# Case Report: Perioperative application of trastuzumab deruxtecan in HER2 exon 20 mutation-positive non-small cell lung cancer

**Authors:** Wenzhu Li, Zhenzhen Xiao, Jiaqi Yang, Lirong Liu, Xiaoshu Chai, Haibo Zhang

PMC · DOI: 10.3389/fphar.2025.1629854 · Frontiers in Pharmacology · 2026-01-07

## TL;DR

This case report describes the first use of trastuzumab deruxtecan in a patient with a rare lung cancer mutation, showing tumor shrinkage and long-term remission.

## Contribution

The first perioperative use of T-DXd in HER2 exon 20-mutant NSCLC with MRD monitoring is reported.

## Key findings

- T-DXd reduced tumor size and metabolic activity before surgery and sustained remission for 28 months.
- MRD monitoring detected molecular progression, enabling timely treatment adjustments.
- The tumor showed 30% viability post-surgery, indicating partial suppression by T-DXd.

## Abstract

Lung adenocarcinoma with HER2 exon 20 insertions represents a rare subset of non-small cell lung cancer (NSCLC) associated with aggressive behavior and limited treatment options.

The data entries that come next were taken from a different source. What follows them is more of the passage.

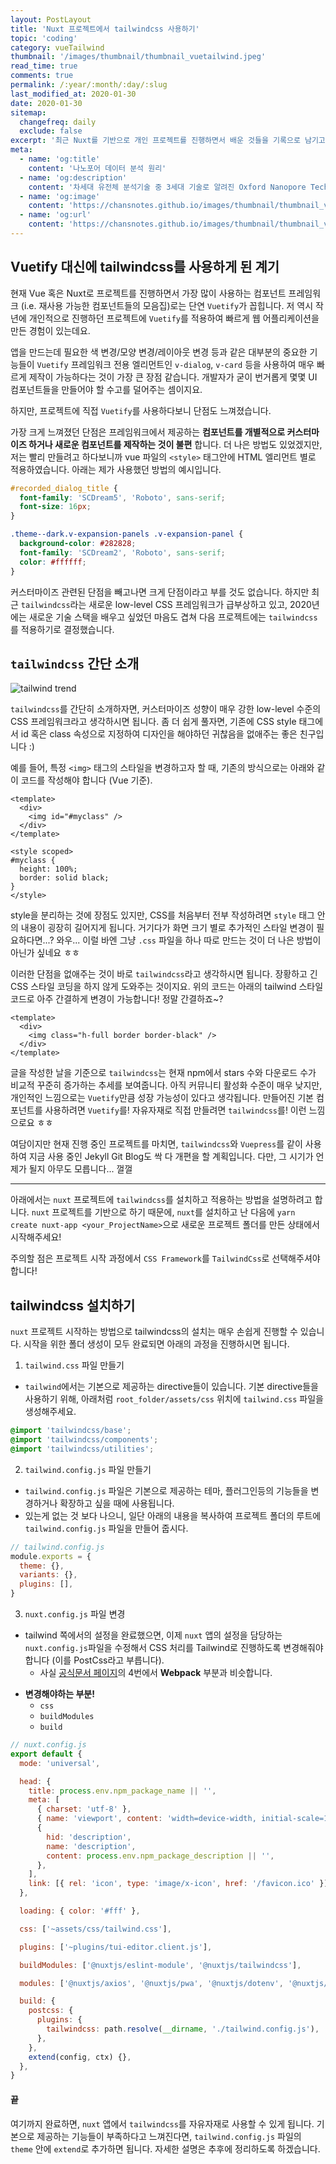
 ```yaml
---
layout: PostLayout
title: 'Nuxt 프로젝트에서 tailwindcss 사용하기'
topic: 'coding'
category: vueTailwind
thumbnail: '/images/thumbnail/thumbnail_vuetailwind.jpeg'
read_time: true
comments: true
permalink: /:year/:month/:day/:slug
last_modified_at: 2020-01-30
date: 2020-01-30
sitemap:
  changefreq: daily
  exclude: false
excerpt: '최근 Nuxt를 기반으로 개인 프로젝트를 진행하면서 배운 것들을 기록으로 남기고, 공유하기 위한 목적의 글입니다.'
meta:
  - name: 'og:title'
    content: '나노포어 데이터 분석 원리'
  - name: 'og:description'
    content: '차세대 유전체 분석기술 중 3세대 기술로 알려진 Oxford Nanopore Technologies사의 나노포어 시퀀싱 데이터가 어떻게 저장되고 분석되는지에 대해 간단히 소개하는 글입니다.'
  - name: 'og:image'
    content: 'https://chansnotes.github.io/images/thumbnail/thumbnail_vuetailwind.jpeg'
  - name: 'og:url'
    content: 'https://chansnotes.github.io/images/thumbnail/thumbnail_vuetailwind.jpeg'
---
```


## Vuetify 대신에 tailwindcss를 사용하게 된 계기

현재 Vue 혹은 Nuxt로 프로젝트를 진행하면서 가장 많이 사용하는 컴포넌트 프레임워크 (i.e. 재사용 가능한 컴포넌트들의 모음집)로는 단연 `Vuetify`가 꼽힙니다.
저 역시 작년에 개인적으로 진행하던 프로젝트에 `Vuetify`를 적용하여 빠르게 웹 어플리케이션을 만든 경험이 있는데요.

앱을 만드는데 필요한 색 변경/모양 변경/레이아웃 변경 등과 같은 대부분의 중요한 기능들이 `Vuetify` 프레임워크 전용 엘리먼트인 `v-dialog`, `v-card` 등을 사용하여 매우 빠르게 제작이 가능하다는 것이 가장 큰 장점 같습니다.
개발자가 굳이 번거롭게 몇몇 UI 컴포넌트들을 만들어야 할 수고를 덜어주는 셈이지요.

하지만, 프로젝트에 직접 `Vuetify`를 사용하다보니 단점도 느껴졌습니다.

가장 크게 느껴졌던 단점은 프레임워크에서 제공하는 **컴포넌트를 개별적으로 커스터마이즈 하거나 새로운 컴포넌트를 제작하는 것이 불편** 합니다. 더 나은 방법도 있었겠지만, 저는 빨리 만들려고 하다보니까 vue 파일의 `<style>` 태그안에 HTML 엘리먼트 별로 적용하였습니다. 아래는 제가 사용했던 방법의 예시입니다.

```css
#recorded_dialog_title {
  font-family: 'SCDream5', 'Roboto', sans-serif;
  font-size: 16px;
}

.theme--dark.v-expansion-panels .v-expansion-panel {
  background-color: #282828;
  font-family: 'SCDream2', 'Roboto', sans-serif;
  color: #ffffff;
}
```

커스터마이즈 관련된 단점을 빼고나면 크게 단점이라고 부를 것도 없습니다. 하지만 최근 `tailwindcss`라는 새로운 low-level CSS 프레임워크가 급부상하고 있고, 2020년에는 새로운 기술 스택을 배우고 싶었던 마음도 겹쳐 다음 프로젝트에는 `tailwindcss`를 적용하기로 결정했습니다.

## `tailwindcss` 간단 소개

![tailwind trend](https://chansnotes.github.io/images/tailwind/trend.png)

`tailwindcss`를 간단히 소개하자면, 커스터마이즈 성향이 매우 강한 low-level 수준의 CSS 프레임워크라고 생각하시면 됩니다.
좀 더 쉽게 풀자면, 기존에 CSS style 태그에서 id 혹은 class 속성으로 지정하여 디자인을 해야하던 귀찮음을 없애주는 좋은 친구입니다 :)

예를 들어, 특정 `<img>` 태그의 스타일을 변경하고자 할 때, 기존의 방식으로는 아래와 같이 코드를 작성해야 합니다 (Vue 기준).

```vue
<template>
  <div>
    <img id="#myclass" />
  </div>
</template>

<style scoped>
#myclass {
  height: 100%;
  border: solid black;
}
</style>
```

style을 분리하는 것에 장점도 있지만, CSS를 처음부터 전부 작성하려면 `style` 태그 안의 내용이 굉장히 길어지게 됩니다.
거기다가 화면 크기 별로 추가적인 스타일 변경이 필요하다면...? 와우...
이럴 바엔 그냥 `.css` 파일을 하나 따로 만드는 것이 더 나은 방법이 아닌가 싶네요 ㅎㅎ

이러한 단점을 없애주는 것이 바로 `tailwindcss`라고 생각하시면 됩니다. 장황하고 긴 CSS 스타일 코딩을 하지 않게 도와주는 것이지요.
위의 코드는 아래의 tailwind 스타일 코드로 아주 간결하게 변경이 가능합니다! 정말 간결하죠~?

```vue
<template>
  <div>
    <img class="h-full border border-black" />
  </div>
</template>
```

글을 작성한 날을 기준으로 `tailwindcss`는 현재 npm에서 stars 수와 다운로드 수가 비교적 꾸준히 증가하는 추세를 보여줍니다.
아직 커뮤니티 활성화 수준이 매우 낮지만, 개인적인 느낌으로는 `Vuetify`만큼 성장 가능성이 있다고 생각됩니다.
만들어진 기본 컴포넌트를 사용하려면 `Vuetify`를!
자유자재로 직접 만들려면 `tailwindcss`를! 이런 느낌으로요 ㅎㅎ

여담이지만 현재 진행 중인 프로젝트를 마치면, `tailwindcss`와 `Vuepress`를 같이 사용하여 지금 사용 중인 Jekyll Git Blog도 싹 다 개편을 할 계획입니다.
다만, 그 시기가 언제가 될지 아무도 모릅니다... 껄껄

---

아래에서는 `nuxt` 프로젝트에 `tailwindcss`를 설치하고 적용하는 방법을 설명하려고 합니다.
`nuxt` 프로젝트를 기반으로 하기 때문에, `nuxt`를 설치하고 난 다음에 `yarn create nuxt-app <your_ProjectName>`으로 새로운 프로젝트 폴더를 만든 상태에서 시작해주세요!

주의할 점은 프로젝트 시작 과정에서 `CSS Framework`를 `TailwindCss`로 선택해주셔야 합니다!

## tailwindcss 설치하기

`nuxt` 프로젝트 시작하는 방법으로 tailwindcss의 설치는 매우 손쉽게 진행할 수 있습니다.
시작을 위한 폴더 생성이 모두 완료되면 아래의 과정을 진행하시면 됩니다.

1. `tailwind.css` 파일 만들기

- `tailwind`에서는 기본으로 제공하는 directive들이 있습니다. 기본 directive들을 사용하기 위해, 아래처럼 `root_folder/assets/css` 위치에 `tailwind.css` 파일을 생성해주세요.

```css
@import 'tailwindcss/base';
@import 'tailwindcss/components';
@import 'tailwindcss/utilities';
```

2. `tailwind.config.js` 파일 만들기

- `tailwind.config.js` 파일은 기본으로 제공하는 테마, 플러그인등의 기능들을 변경하거나 확장하고 싶을 때에 사용됩니다.
- 있는게 없는 것 보다 나으니, 일단 아래의 내용을 복사하여 프로젝트 폴더의 루트에 `tailwind.config.js` 파일을 만들어 줍시다.

```js
// tailwind.config.js
module.exports = {
  theme: {},
  variants: {},
  plugins: [],
}
```

3. `nuxt.config.js` 파일 변경

- tailwind 쪽에서의 설정을 완료했으면, 이제 `nuxt` 앱의 설정을 담당하는 `nuxt.config.js`파일을 수정해서 CSS 처리를 Tailwind로 진행하도록 변경해줘야 합니다 (이를 PostCss라고 부릅니다).
  - 사실 [공식문서 페이지](tailwindcss.com/docs/installation/)의 4번에서 **Webpack** 부분과 비슷합니다.

* **변경해야하는 부분!**
  - `css`
  - `buildModules`
  - `build`

```js
// nuxt.config.js
export default {
  mode: 'universal',

  head: {
    title: process.env.npm_package_name || '',
    meta: [
      { charset: 'utf-8' },
      { name: 'viewport', content: 'width=device-width, initial-scale=1' },
      {
        hid: 'description',
        name: 'description',
        content: process.env.npm_package_description || '',
      },
    ],
    link: [{ rel: 'icon', type: 'image/x-icon', href: '/favicon.ico' }],
  },

  loading: { color: '#fff' },

  css: ['~assets/css/tailwind.css'],

  plugins: ['~plugins/tui-editor.client.js'],

  buildModules: ['@nuxtjs/eslint-module', '@nuxtjs/tailwindcss'],

  modules: ['@nuxtjs/axios', '@nuxtjs/pwa', '@nuxtjs/dotenv', '@nuxtjs/auth'],

  build: {
    postcss: {
      plugins: {
        tailwindcss: path.resolve(__dirname, './tailwind.config.js'),
      },
    },
    extend(config, ctx) {},
  },
}
```

#### 끝

여기까지 완료하면, `nuxt` 앱에서 `tailwindcss`를 자유자재로 사용할 수 있게 됩니다.
기본으로 제공하는 기능들이 부족하다고 느껴진다면, `tailwind.config.js` 파일의 `theme` 안에 `extend`로 추가하면 됩니다. 자세한 설명은 추후에 정리하도록 하겠습니다.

This case report highlights the first perioperative use of trastuzumab deruxtecan (T-DXd) in a 51-year-old male diagnosed with HER2 exon 20-mutant pulmonary adenocarcinoma (T1cN2M0). At diagnosis, a 2.2 × 2.8 × 1.5 cm lesion in the right upper lobe showed moderately elevated metabolic activity (SUVmax 4.20). An initial cycle of chemoimmunotherapy failed to achieve significant tumor reduction. Genetic testing revealed HER2 exon 20 and TP53 mutations, prompting a shift to two cycles of neoadjuvant T-DXd, which reduced the tumor size to 2.0 × 2.4 × 1.0 cm with substantially lowered metabolic activity (SUVmax 1.38). The lesion was successfully resected, confirming invasive adenocarcinoma with 30% viable tumor tissue and 70% stromal tissue, indicating partial tumor suppression. The patient received 14 cycles of adjuvant T-DXd, achieving 28 months of sustained remission. Molecular residual disease (MRD) monitoring through circulating tumor DNA (ctDNA) was conducted throughout adjuvant therapy, initially showing no detectable disease. However, ctDNA positivity with HER2 and TP53 mutations emerged later, prompting timely treatment adjustments.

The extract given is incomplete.